What this task involves: Return, exactly as written, the lines of the material from its top through the line with "## Connecting from", keeping pictures out.

BEGIN

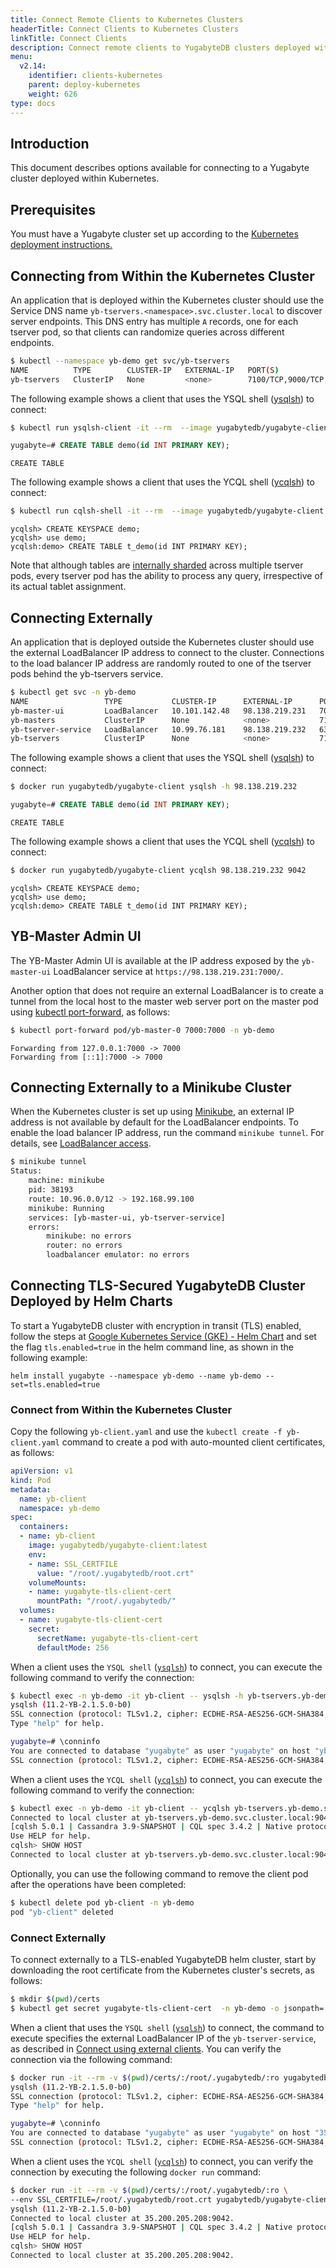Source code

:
 ```yaml
---
title: Connect Remote Clients to Kubernetes Clusters
headerTitle: Connect Clients to Kubernetes Clusters
linkTitle: Connect Clients
description: Connect remote clients to YugabyteDB clusters deployed within Kubernetes.
menu:
  v2.14:
    identifier: clients-kubernetes
    parent: deploy-kubernetes
    weight: 626
type: docs
---
```


## Introduction

This document describes options available for connecting to a Yugabyte cluster deployed within Kubernetes.

## Prerequisites

You must have a Yugabyte cluster set up according to the [Kubernetes deployment instructions.](../../kubernetes/)

## Connecting from Within the Kubernetes Cluster

An application that is deployed within the Kubernetes cluster should use the Service DNS name `yb-tservers.<namespace>.svc.cluster.local` to discover server endpoints. This DNS entry has multiple `A` records, one for each tserver pod, so that clients can randomize queries across different endpoints.

```sh
$ kubectl --namespace yb-demo get svc/yb-tservers
NAME          TYPE        CLUSTER-IP   EXTERNAL-IP   PORT(S)                                        AGE
yb-tservers   ClusterIP   None         <none>        7100/TCP,9000/TCP,6379/TCP,9042/TCP,5433/TCP   56m
```

The following example shows a client that uses the YSQL shell ([ysqlsh](../../../admin/ysqlsh/)) to connect:

```sh
$ kubectl run ysqlsh-client -it --rm  --image yugabytedb/yugabyte-client --command -- ysqlsh -h yb-tservers.yb-demo.svc.cluster.local
```

```sql
yugabyte=# CREATE TABLE demo(id INT PRIMARY KEY);
```

```output
CREATE TABLE
```

The following example shows a client that uses the YCQL shell ([ycqlsh](../../../admin/ycqlsh)) to connect:

```sh
$ kubectl run cqlsh-shell -it --rm  --image yugabytedb/yugabyte-client --command -- cqlsh yb-tservers.yb-demo.svc.cluster.local 9042
```

```cql
ycqlsh> CREATE KEYSPACE demo;
ycqlsh> use demo;
ycqlsh:demo> CREATE TABLE t_demo(id INT PRIMARY KEY);
```

Note that although tables are [internally sharded](../../../architecture/concepts/yb-tserver/) across multiple tserver pods, every tserver pod has the ability to process any query, irrespective of its actual tablet assignment.

## Connecting Externally

An application that is deployed outside the Kubernetes cluster should use the external LoadBalancer IP address to connect to the cluster. Connections to the load balancer IP address are randomly routed to one of the tserver pods behind the yb-tservers service.

```sh
$ kubectl get svc -n yb-demo
NAME                 TYPE           CLUSTER-IP      EXTERNAL-IP      PORT(S)                                        AGE
yb-master-ui         LoadBalancer   10.101.142.48   98.138.219.231   7000:32168/TCP                                 43h
yb-masters           ClusterIP      None            <none>           7100/TCP,7000/TCP                              43h
yb-tserver-service   LoadBalancer   10.99.76.181    98.138.219.232   6379:30141/TCP,9042:31059/TCP,5433:30577/TCP   43h
yb-tservers          ClusterIP      None            <none>           7100/TCP,9000/TCP,6379/TCP,9042/TCP,5433/TCP   43h
```

The following example shows a client that uses the YSQL shell ([ysqlsh](../../../admin/ysqlsh/)) to connect:

```sh
$ docker run yugabytedb/yugabyte-client ysqlsh -h 98.138.219.232
```

```sql
yugabyte=# CREATE TABLE demo(id INT PRIMARY KEY);
```

```output
CREATE TABLE
```

The following example shows a client that uses the YCQL shell ([ycqlsh](../../../admin/ycqlsh)) to connect:

```sh
$ docker run yugabytedb/yugabyte-client ycqlsh 98.138.219.232 9042
```

```cql
ycqlsh> CREATE KEYSPACE demo;
ycqlsh> use demo;
ycqlsh:demo> CREATE TABLE t_demo(id INT PRIMARY KEY);
```

## YB-Master Admin UI

The YB-Master Admin UI is available at the IP address exposed by the `yb-master-ui` LoadBalancer service at `https://98.138.219.231:7000/`.

Another option that does not require an external LoadBalancer is to create a tunnel from the local host to the master web server port on the master pod using [kubectl port-forward](https://kubernetes.io/docs/tasks/access-application-cluster/port-forward-access-application-cluster/), as follows:

```sh
$ kubectl port-forward pod/yb-master-0 7000:7000 -n yb-demo
```

```output
Forwarding from 127.0.0.1:7000 -> 7000
Forwarding from [::1]:7000 -> 7000
```

## Connecting Externally to a Minikube Cluster

When the Kubernetes cluster is set up using [Minikube](https://kubernetes.io/docs/setup/learning-environment/minikube/), an external IP address is not available by default for the LoadBalancer endpoints. To enable the load balancer IP address, run the command `minikube tunnel`. For details, see [LoadBalancer access](https://minikube.sigs.k8s.io/docs/handbook/accessing/#loadbalancer-access).

```sh
$ minikube tunnel
Status:
    machine: minikube
    pid: 38193
    route: 10.96.0.0/12 -> 192.168.99.100
    minikube: Running
    services: [yb-master-ui, yb-tserver-service]
    errors:
        minikube: no errors
        router: no errors
        loadbalancer emulator: no errors
```

## Connecting TLS-Secured YugabyteDB Cluster Deployed by Helm Charts

To start a YugabyteDB cluster with encryption in transit (TLS) enabled, follow the steps at [Google Kubernetes Service (GKE) - Helm Chart](/preview/deploy/kubernetes/single-zone/gke/helm-chart/) and set the flag `tls.enabled=true` in the helm command line, as shown in the following example:

```shell
helm install yugabyte --namespace yb-demo --name yb-demo --set=tls.enabled=true
```

### Connect from Within the Kubernetes Cluster

Copy the following `yb-client.yaml` and use the `kubectl create -f yb-client.yaml` command to create a pod with auto-mounted client certificates, as follows:

```yaml
apiVersion: v1
kind: Pod
metadata:
  name: yb-client
  namespace: yb-demo
spec:
  containers:
  - name: yb-client
    image: yugabytedb/yugabyte-client:latest
    env:
    - name: SSL_CERTFILE
      value: "/root/.yugabytedb/root.crt"
    volumeMounts:
    - name: yugabyte-tls-client-cert
      mountPath: "/root/.yugabytedb/"
  volumes:
  - name: yugabyte-tls-client-cert
    secret:
      secretName: yugabyte-tls-client-cert
      defaultMode: 256
```

When a client uses the `YSQL shell` ([`ysqlsh`](../../../admin/ysqlsh/)) to connect, you can execute the following command to verify the connection:

```sh
$ kubectl exec -n yb-demo -it yb-client -- ysqlsh -h yb-tservers.yb-demo.svc.cluster.local "sslmode=require"
ysqlsh (11.2-YB-2.1.5.0-b0)
SSL connection (protocol: TLSv1.2, cipher: ECDHE-RSA-AES256-GCM-SHA384, bits: 256, compression: off)
Type "help" for help.

yugabyte=# \conninfo
You are connected to database "yugabyte" as user "yugabyte" on host "yb-tservers.yb-demo.svc.cluster.local" at port "5433".
SSL connection (protocol: TLSv1.2, cipher: ECDHE-RSA-AES256-GCM-SHA384, bits: 256, compression: off)
```

When a client uses the `YCQL shell` ([`ycqlsh`](../../../admin/ycqlsh)) to connect, you can execute the following command to verify the connection:

```sh
$ kubectl exec -n yb-demo -it yb-client -- ycqlsh yb-tservers.yb-demo.svc.cluster.local 9042 --ssl
Connected to local cluster at yb-tservers.yb-demo.svc.cluster.local:9042.
[cqlsh 5.0.1 | Cassandra 3.9-SNAPSHOT | CQL spec 3.4.2 | Native protocol v4]
Use HELP for help.
cqlsh> SHOW HOST
Connected to local cluster at yb-tservers.yb-demo.svc.cluster.local:9042.
```

Optionally, you can use the following command to remove the client pod after the operations have been completed:

```sh
$ kubectl delete pod yb-client -n yb-demo
pod "yb-client" deleted
```

### Connect Externally

To connect externally to a TLS-enabled YugabyteDB helm cluster, start by downloading the root certificate from the Kubernetes cluster's  secrets, as follows:

```sh
$ mkdir $(pwd)/certs
$ kubectl get secret yugabyte-tls-client-cert  -n yb-demo -o jsonpath='{.data.root\.crt}' | base64 --decode > $(pwd)/certs/root.crt
```

When a client that uses the `YSQL shell` ([`ysqlsh`](../../../admin/ysqlsh/)) to connect, the command to execute specifies the external LoadBalancer IP of the `yb-tserver-service`, as described in [Connect using external clients](../single-zone/oss/helm-chart/#connect-using-external-clients). You can verify the connection via the following command:

```sh
$ docker run -it --rm -v $(pwd)/certs/:/root/.yugabytedb/:ro yugabytedb/yugabyte-client:latest ysqlsh -h <External_Cluster_IP> "sslmode=require"
ysqlsh (11.2-YB-2.1.5.0-b0)
SSL connection (protocol: TLSv1.2, cipher: ECDHE-RSA-AES256-GCM-SHA384, bits: 256, compression: off)
Type "help" for help.

yugabyte=# \conninfo
You are connected to database "yugabyte" as user "yugabyte" on host "35.200.205.208" at port "5433".
SSL connection (protocol: TLSv1.2, cipher: ECDHE-RSA-AES256-GCM-SHA384, bits: 256, compression: off)
```

When a client uses the `YCQL shell` ([`ycqlsh`](../../../admin/ycqlsh)) to connect, you can verify the connection by executing the following `docker run` command:

```sh
$ docker run -it --rm -v $(pwd)/certs/:/root/.yugabytedb/:ro \
--env SSL_CERTFILE=/root/.yugabytedb/root.crt yugabytedb/yugabyte-client:latest ycqlsh <External_Cluster_IP> 9042 --ssl
ysqlsh (11.2-YB-2.1.5.0-b0)
Connected to local cluster at 35.200.205.208:9042.
[cqlsh 5.0.1 | Cassandra 3.9-SNAPSHOT | CQL spec 3.4.2 | Native protocol v4]
Use HELP for help.
cqlsh> SHOW HOST
Connected to local cluster at 35.200.205.208:9042.
```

END

Written solution:
Source code

:
 ```yaml
---
title: Connect Remote Clients to Kubernetes Clusters
headerTitle: Connect Clients to Kubernetes Clusters
linkTitle: Connect Clients
description: Connect remote clients to YugabyteDB clusters deployed within Kubernetes.
menu:
  v2.14:
    identifier: clients-kubernetes
    parent: deploy-kubernetes
    weight: 626
type: docs
---
```


## Introduction

This document describes options available for connecting to a Yugabyte cluster deployed within Kubernetes.

## Prerequisites

You must have a Yugabyte cluster set up according to the [Kubernetes deployment instructions.](../../kubernetes/)

## Connecting from Within the Kubernetes Cluster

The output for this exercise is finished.